Motivation: What is this MORE thing anyway?

The MORE pattern is a feature that has existed since the early days of JavaCC, about 30 years ago at this point. The basic idea is that you might want to match one or more regexp patterns without rolling up a token. One thing in Rust that is familiar but a little bit different is the fact that it has multiline comments just like Java or C#, but with the difference that they can nest. So, for example, you can have:

    /* This is the outer comment
       /* And now in an inner one. */
       And now we are still in the outer comment.*/

Of course, the above does not work in Java or C#. The /* on the second line does not start any sort of "nested comment". It is just regular text that is part of the comment begun on the previous line.

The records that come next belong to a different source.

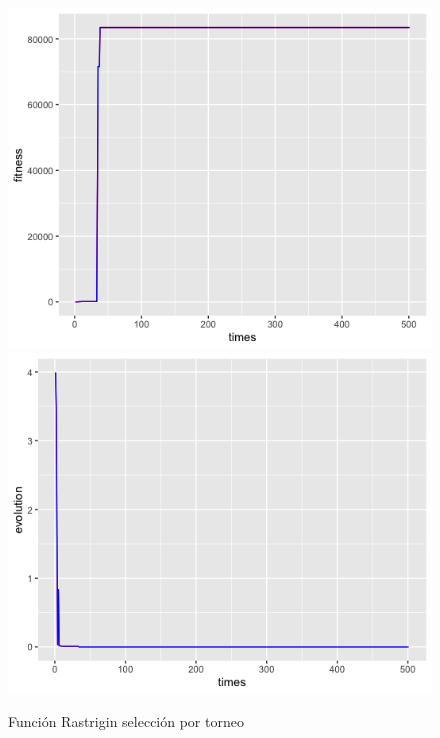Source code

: \documentclass[letterpaper,12pt]{article}
\theoremstyle{definition}
\begin{document}
\begin{figure}[H]
    \includegraphics[width=\linewidth]{rast_tour_fitness}
  \endminipage\hfill
    \includegraphics[width=\linewidth]{rast_tour_eval}
  \endminipage\hfill
  \caption{Función Rastrigin selección por torneo}
  \label{fig:rast_tour}
\end{figure}
\end{document}
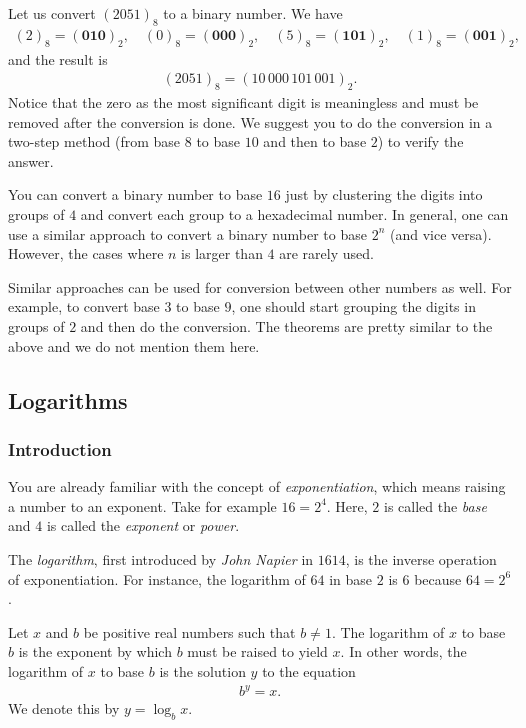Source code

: \documentclass{subfile}
\begin{document}
	\begin{example}
		Let us convert $(2051)_8$ to a binary number. We have
		\begin{align*}
			(2)_8=(\textbf{010})_2, \quad (0)_8=(\textbf{000})_2, \quad (5)_8=(\textbf{101})_2, \quad (1)_8=(\textbf{001})_2,
		\end{align*}
		and the result is
		\begin{align*}
			(2051)_8 = (10\,000\,101\,001)_2.
		\end{align*}
		Notice that the zero as the most significant digit is meaningless and must be removed after the conversion is done. We suggest you to do the conversion in a two-step method (from base $8$ to base $10$ and then to base $2$) to verify the answer.
	\end{example}
	You can convert a binary number to base $16$ just by clustering the digits into groups of $4$ and convert each group to a hexadecimal number. In general, one can use a similar approach to convert a binary number to base $2^n$ (and vice versa). However, the cases where $n$ is larger than $4$ are rarely used.

	Similar approaches can be used for conversion between other numbers as well. For example, to convert base $3$ to base $9$, one should start grouping the digits in groups of $2$ and then do the conversion. The theorems are pretty similar to the above and we do not mention them here.

\subsection{Logarithms}\label{sec:logarithm}
	\subsubsection{Introduction}
	You are already familiar with the concept of \textit{exponentiation}, which means raising a number to an exponent. Take for example $16=2^4$. Here, $2$ is called the \textit{base} and $4$ is called the \textit{exponent} or \textit{power}.

	The \textit{logarithm}, first introduced by \textit{John Napier} in $1614$, is the inverse operation of exponentiation. For instance, the logarithm of $64$ in base $2$ is $6$ because $64=2^6$.

	\begin{definition}
		Let $x$ and $b$ be positive real numbers such that $b \neq 1$. The logarithm of $x$ to base $b$ is the exponent by which $b$ must be raised to yield $x$.  In other words, the logarithm of $x$ to base $b$ is the solution $y$ to the equation
		\begin{align*}
			b^y = x.
		\end{align*}
		We denote this by $y = \log_b x$.
	\end{definition}
\end{document}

And thus, the */ on the second line leaves the outer comment. (There is only an outer comment, no inner one!) And then all the text on the third line is not inside of any comment. Regardless, that would not be the intention of somebody who wrote this. It wouldn't work. But in Rust it does!

So, this is how this is currently implemented in the Rust grammar I am writing:

MORE :
   <COMMENT_START : "/*"> {commentStart = matchStart;} : IN_MULTILINE_COMMENT
;

<IN_MULTILINE_COMMENT>
MORE:
   <NESTED_COMMENT_START : "/*"> {++commentNesting;}
   |
   <ANY_CHAR : ~[]>
;

<IN_MULTILINE_COMMENT>
UNPARSED:
   <MULTILINE_COMMMENT : "*/">
   {
      assert commentNesting >=0 : "Should be impossible!";
      if (commentNesting > 0) {
         commentNesting--;
         matchedToken = null;
      }
      else {
         matchedToken.setBeginOffset(commentStart);
         switchTo(LexicalState.RUST);
      }
   }
;

So, the above is a fairly clean (I think so anyway!) implementation of these nested comments. Well, it is actually missing a little piece. The above code keeps track of two things via the commentStart and the commentNesting variables. When we hit the beginning of the comment, we store the start offset in commentStart. When we hit the /* when we are already in a comment, what we do is we increment the commentNesting variable. But, of course, those variables have to be declared somewhere, so we also have:

INJECT LEXER_CLASS : {
private int commentStart, commentNesting;
}

Without the above injection, our generated code would not compile!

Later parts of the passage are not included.